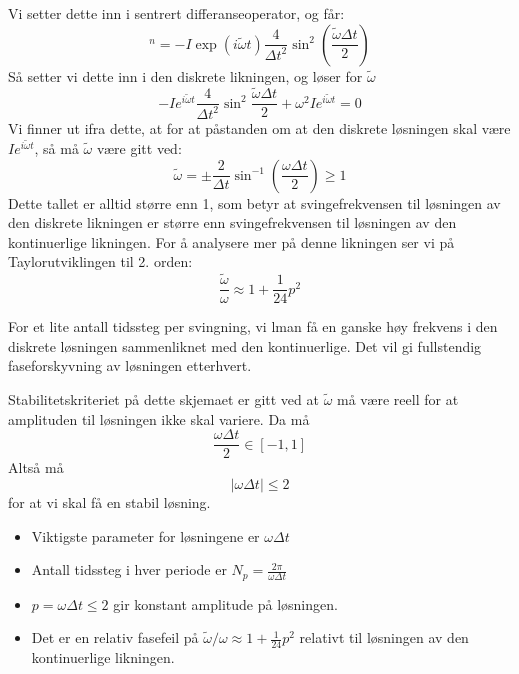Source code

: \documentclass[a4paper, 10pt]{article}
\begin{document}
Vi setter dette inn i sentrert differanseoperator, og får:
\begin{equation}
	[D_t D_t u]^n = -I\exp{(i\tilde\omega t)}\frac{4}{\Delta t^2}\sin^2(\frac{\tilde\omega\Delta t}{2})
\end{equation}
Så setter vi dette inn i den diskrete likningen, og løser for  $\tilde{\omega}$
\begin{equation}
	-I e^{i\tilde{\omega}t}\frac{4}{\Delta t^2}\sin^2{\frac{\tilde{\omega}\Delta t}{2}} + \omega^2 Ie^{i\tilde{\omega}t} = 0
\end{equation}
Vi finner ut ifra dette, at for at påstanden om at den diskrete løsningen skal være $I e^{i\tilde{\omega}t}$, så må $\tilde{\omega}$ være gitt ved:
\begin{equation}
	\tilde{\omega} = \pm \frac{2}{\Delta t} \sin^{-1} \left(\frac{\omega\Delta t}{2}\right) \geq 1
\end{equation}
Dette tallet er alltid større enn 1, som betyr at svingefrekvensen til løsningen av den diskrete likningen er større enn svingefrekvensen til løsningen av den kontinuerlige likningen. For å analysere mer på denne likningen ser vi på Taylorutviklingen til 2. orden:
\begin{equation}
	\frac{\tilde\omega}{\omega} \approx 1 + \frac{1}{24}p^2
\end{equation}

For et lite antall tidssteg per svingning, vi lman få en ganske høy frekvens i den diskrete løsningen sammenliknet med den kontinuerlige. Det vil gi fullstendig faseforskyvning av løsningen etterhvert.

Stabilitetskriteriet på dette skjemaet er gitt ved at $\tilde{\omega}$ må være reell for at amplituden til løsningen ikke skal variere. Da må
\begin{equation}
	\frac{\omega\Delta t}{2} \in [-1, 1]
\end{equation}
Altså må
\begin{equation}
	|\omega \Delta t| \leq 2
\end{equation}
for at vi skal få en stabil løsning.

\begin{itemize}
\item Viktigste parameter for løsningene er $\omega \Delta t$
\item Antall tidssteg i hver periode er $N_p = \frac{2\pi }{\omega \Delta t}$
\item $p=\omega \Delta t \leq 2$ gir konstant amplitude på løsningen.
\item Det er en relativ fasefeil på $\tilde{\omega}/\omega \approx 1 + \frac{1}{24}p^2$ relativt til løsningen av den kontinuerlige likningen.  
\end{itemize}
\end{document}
•••••
(Action item)
Where the string "tidssteg" appears in a line of the entries above, return that line.

(Exercise response)
For et lite antall tidssteg per svingning, vi lman få en ganske høy frekvens i den diskrete løsningen sammenliknet med den kontinuerlige. Det vil gi fullstendig faseforskyvning av løsningen etterhvert.
\item Antall tidssteg i hver periode er $N_p = \frac{2\pi }{\omega \Delta t}$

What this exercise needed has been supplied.